Vous êtes cordialement invités à un dîner et soirée de bienvenue

Samedi le 10 août prochain

au 23 Privet Drive à 20h30

R.S.V.P. avant 17h00 aujourd'hui

Dimitri Marshenko

Votre nouveau voisin »

Ci-joint, quatre billets-réponse

Jusqu'à ce que l'oncle Vernon lise la dernière ligne, le ton de celui-ci avait atteint un niveau d'excitation sans précédent, et la tante avait lu, dans un état d'extase le nom du signataire : Le nom a l'air assez noble, tu ne trouves pas chéri?

- Que veut-il dire par « 4 billets-réponse », nous ne sommes que trois demanda platement le cousin Dudley.

Harry ne savait pas si le moment était bien choisi pour leur rappeler sa présence. Ce fut Vernon qui répondit pour lui.

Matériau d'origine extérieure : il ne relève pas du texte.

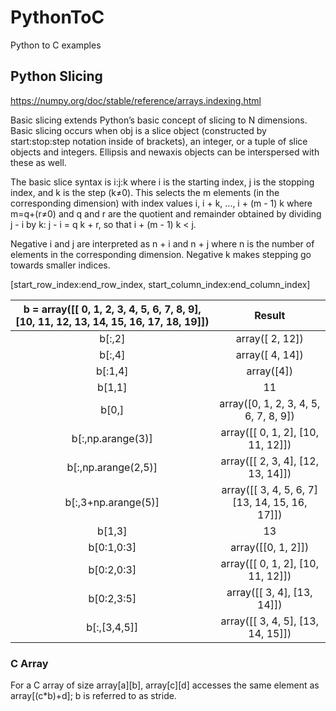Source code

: # PythonToC
Python to C examples

## Python Slicing
https://numpy.org/doc/stable/reference/arrays.indexing.html

Basic slicing extends Python’s basic concept of slicing to N dimensions. Basic slicing occurs when obj is a slice object (constructed by start:stop:step notation inside of brackets), an integer, or a tuple of slice objects and integers. Ellipsis and newaxis objects can be interspersed with these as well.

The basic slice syntax is i:j:k where i is the starting index, j is the stopping index, and k is the step (k≠0). This selects the m elements (in the corresponding dimension) with index values i, i + k, …, i + (m - 1) k where m=q+(r≠0) and q and r are the quotient and remainder obtained by dividing j - i by k: j - i = q k + r, so that i + (m - 1) k < j.

Negative i and j are interpreted as n + i and n + j where n is the number of elements in the corresponding dimension. Negative k makes stepping go towards smaller indices.

[start_row_index:end_row_index, start_column_index:end_column_index]

| **b =** array([[ 0, 1, 2, 3, 4, 5, 6, 7, 8, 9], [10, 11, 12, 13, 14, 15, 16, 17, 18, 19]]) | **Result** |
| :---------:             | :---------:                                                                   |
| b[:,2]                  |  array([ 2, 12])                                                              |
| b[:,4]                  |  array([ 4, 14])                                                              |
| b[:1,4]                 |  array([4])                                                                   |
| b[1,1]                  |  11                                                                           |
| b[0,]                   |  array([0, 1, 2, 3, 4, 5, 6, 7, 8, 9])                                        |
| b[:,np.arange(3)]       |  array([[ 0, 1, 2],      [10, 11, 12]])                                       |
| b[:,np.arange(2,5)]     |  array([[ 2, 3, 4],      [12, 13, 14]])                                       |
| b[:,3+np.arange(5)]     |  array([[ 3, 4, 5, 6, 7] [13, 14, 15, 16, 17]])                               |
| b[1,3]	                |  13                                                                           |
| b[0:1,0:3]              |  array([[0, 1, 2]])                                                           |
| b[0:2,0:3]	            |  array([[ 0, 1, 2],      [10, 11, 12]])                                       |
| b[0:2,3:5]	            |  array([[ 3, 4],         [13, 14]])                                           |
| b[:,[3,4,5]]            |  array([[ 3, 4, 5],      [13, 14, 15]])                                       |


### C Array
For a C array of size array[a][b], array[c][d] accesses the same element as array[(c*b)+d]; b is referred to as stride.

- Il ne parle tout de même pas de lui? demanda-t-il alors que tous tournaient leur regard horrifié vers Harry.

Il aurait dû demeurer dans sa chambre. Il ne voulait pas y aller. Il ne voulait aller nulle part avec eux. De toute façon, il serait complètement ignoré toute la soirée.

- On a qu'à lui retourner trois des quatre réponses, dit Dudley. Nous lui dirons qu'il est malade.

Quoique cette remarque était assez judicieuse et étonnante de la part de son cousin, son père s'y refusa catégoriquement.

- Il est hors de question qu'il reste ici seul dans la maison, rugit l'oncle Vernon.

- Mais enfin, chéri, nous ne pouvons l'emmener avec nous, imagine qu'il arrive… des choses. Peut-être madame Figg…

Harry était habitué à ce genre de conversation où l'on parlait de lui comme s'il n'était pas là.

- Je ne veux pas y aller vous savez… oncle Vernon, tu pourrais peut-être me conduire samedi matin à Londres et j'y attendrais le début des classes, je pourrais aller chez mes amis… tu sais… les Weasley. Ils m'ont déjà invité et tu as dit que tu ne verrais pas d'inconvénient à ce que j'y aille.

Vernon réfléchissait à toute vitesse, tenté malgré tout par cette proposition. Toutefois, leurs nouveaux voisins considéreraient-ils comme une insulte le fait de ne recevoir que trois réponses? D'un autre côté, Harry risquait de tout gâcher. Mais encore, si ses zoulous d'amis désiraient absolument le recevoir…Oui, mais le message spécifiait bien que les quatre étaient invités. L'absence de Harry serait manifestement remarquée et susciterait possiblement des questions.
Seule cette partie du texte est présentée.